Note: Da vedere anche "Lezate Divanegi", documento backstage di Hana Makhmalbaf sulla paura e sull’ostilità della gente alla violenza del cinema.

Kabul è distrutta dalla guerra, la gente è in fuga e i profughi desiderano un luogo per vivere. Un anziano carrettiere, dopo l'arrivo nella sua casa di un'orda di persone a caccia di acqua e cibo, decide di mettersi in cerca di un luogo sicuro per sua figlia, sua nuora e il piccolo nipote gravemente ammalato. Suo figlio è dato per disperso in Pakistan, i soldi scarseggiano e non bastano nemmeno per comprare le medicine per il bambino. Nella miseria senza speranza, la giovane figlia sogna una carriera politica, confidando nella caduta del regime talebano, che restituisce alcuni diritti alle donne.

"Alle cinque della sera" è il film più luminoso e maturo di Samira Makhmalbaf, che prosegue il discorso della Makhmalbaf factory sul pregiudizio e la falsa informazione dei media occidentali, ed è concepito come il seguito dell’episodio di "11.09.01", contrapponendo le miserie dell’Afganistan alle solitarie aspirazioni delle donne, il senso storico della sconfitta unito alle poesie di Garcia Lorca. Samira, tra aspirazioni liriche, tocchi minimali, scarpe col tacco dismesse e spiritualità, mostra senza mai giudicare, ma senza la ciclica ripetitività e il simbolismo di "Lavagne". Ma dentro il surreale viaggio tra le rovine abbandonate e i palazzi sventrati si lascia prendere la mano dalla voglia di dire la sua verità, riprendendo il soldato francese come simbolo del protettorato del mondo sul paese e filosofeggiando sull’impossibilità della democrazia imposta dagli stati forti.

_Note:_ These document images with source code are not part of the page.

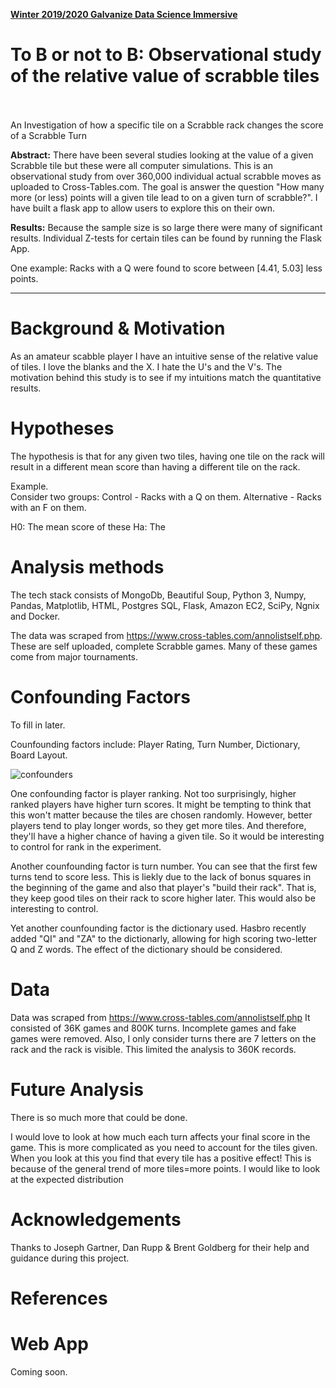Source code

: 

[__Winter 2019/2020 Galvanize Data Science Immersive__](https://www.galvanize.com/austin)

# To B or not to B: Observational study of the relative value of scrabble tiles
<br><br>
An Investigation of how a specific tile on a Scrabble rack changes the score of a Scrabble Turn

__Abstract:__
There have been several studies looking at the value of a given Scrabble tile but these were all computer simulations.  This is an observational study from over 360,000 individual actual scrabble moves as uploaded to Cross-Tables.com.  The goal is answer the question "How many more (or less) points will a given tile lead to on a given turn of scrabble?".  I have built a flask app to allow users to explore this on their own.


__Results:__
Because the sample size is so large there were many of significant results.  Individual Z-tests for certain tiles can be found by running the Flask App.  

One example:  Racks with a Q were found to score between [4.41, 5.03] less points.

---

# Background & Motivation
As an amateur scabble player I have an intuitive sense of the relative value of tiles.  I love the blanks and the X.  I hate the U's and the V's.   The motivation behind this study is to see if my intuitions match the quantitative results.

# Hypotheses

The hypothesis is that for any given two tiles, having one tile on the rack will result in a different mean score than having a different tile on the rack.

Example.  
Consider two groups:  Control - Racks with a Q on them.   Alternative - Racks with an F on them.


H0:  The mean score of these
          Ha:  The 

# Analysis methods

The tech stack consists of MongoDb, Beautiful Soup, Python 3, Numpy, Pandas, Matplotlib, HTML, Postgres SQL, Flask, Amazon EC2, SciPy, Ngnix and Docker.


The data was scraped from https://www.cross-tables.com/annolistself.php.  These are self uploaded, complete Scrabble games.  Many of these games come from major tournaments.  

# Confounding Factors

To fill in later.

Counfounding factors include: Player Rating, Turn Number, Dictionary, Board Layout.

![confounders](https://github.com/pkgalea/scrabble/blob/master/images/confounders.png)

One confounding factor is player ranking.  Not too surprisingly, higher ranked players have higher turn scores.  It might be tempting to think that this won't matter because the tiles are chosen randomly.  However, better players tend to play longer words, so they get more tiles.  And therefore, they'll have a higher chance of having a given tile.  So it would be interesting to control for rank in the experiment.

Another counfounding factor is turn number.  You can see that the first few turns tend to score less.  This is liekly due to the lack of bonus squares in the beginning of the game and also that player's "build their rack".  That is, they keep good tiles on their rack to score higher later.  This would also be interesting to control.

Yet another counfounding factor is the dictionary used.  Hasbro recently added "QI" and "ZA" to the dictionarly, allowing for high scoring two-letter Q and Z words.  The effect of the dictionary should be considered.



# Data

Data was scraped from https://www.cross-tables.com/annolistself.php  It consisted of 36K games and 800K turns.  Incomplete games and fake games were removed.  Also, I only consider turns there are 7 letters on the rack and the rack is visible.  This limited the analysis to 360K records.

# Future Analysis

There is so much more that could be done.  

I would love to look at how much each turn affects your final score in the game.  This is more complicated as you need to account for the tiles given.  When you look at this you find that every tile has a positive effect!  This is because of the general trend of more tiles=more points.  I would like to look at the expected distribution


# Acknowledgements

Thanks to Joseph Gartner, Dan Rupp & Brent Goldberg for their help and guidance during this project.


# References


# Web App

Coming soon.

Con l’inventiva e l’energia di un cinema che prova con i tempi morti a contaminare il realismo e il documentario e la deviazione-ossessione della protagonista di voler diventare presidente della repubblica, "Alle cinque della sera" è un apologo sulla forza liberatrice della volontà, ma anche sullo stato di abbandono dell’Afganistan, dei vecchi e dei bambini stritolati nei loro silenzi dalla povertà e dall’ignoranza, dalla presenza del terrore, dall’educazione livellatrice talebana radicata profondamente dentro le menti.
Il film ha uno stile espressivamente sincero, e nel voler essere emotivamente coinvolgente resta un’opera istintiva, soffocata dall’urgenza del messaggio e dalla vocazione all’ambiguità del cinema specchio, che riesce a trovare una sua forma dentro l’inquadratura nel coraggio della protagonista che prova a indicare la sua visione delle cose, con lo stesso cinismo di Samira mentre mostra lo smarrimento e il dolore di un paese senza identità, tra ombrelli aperti e le folle di profughi che vagano sulla linea di confine senza meta.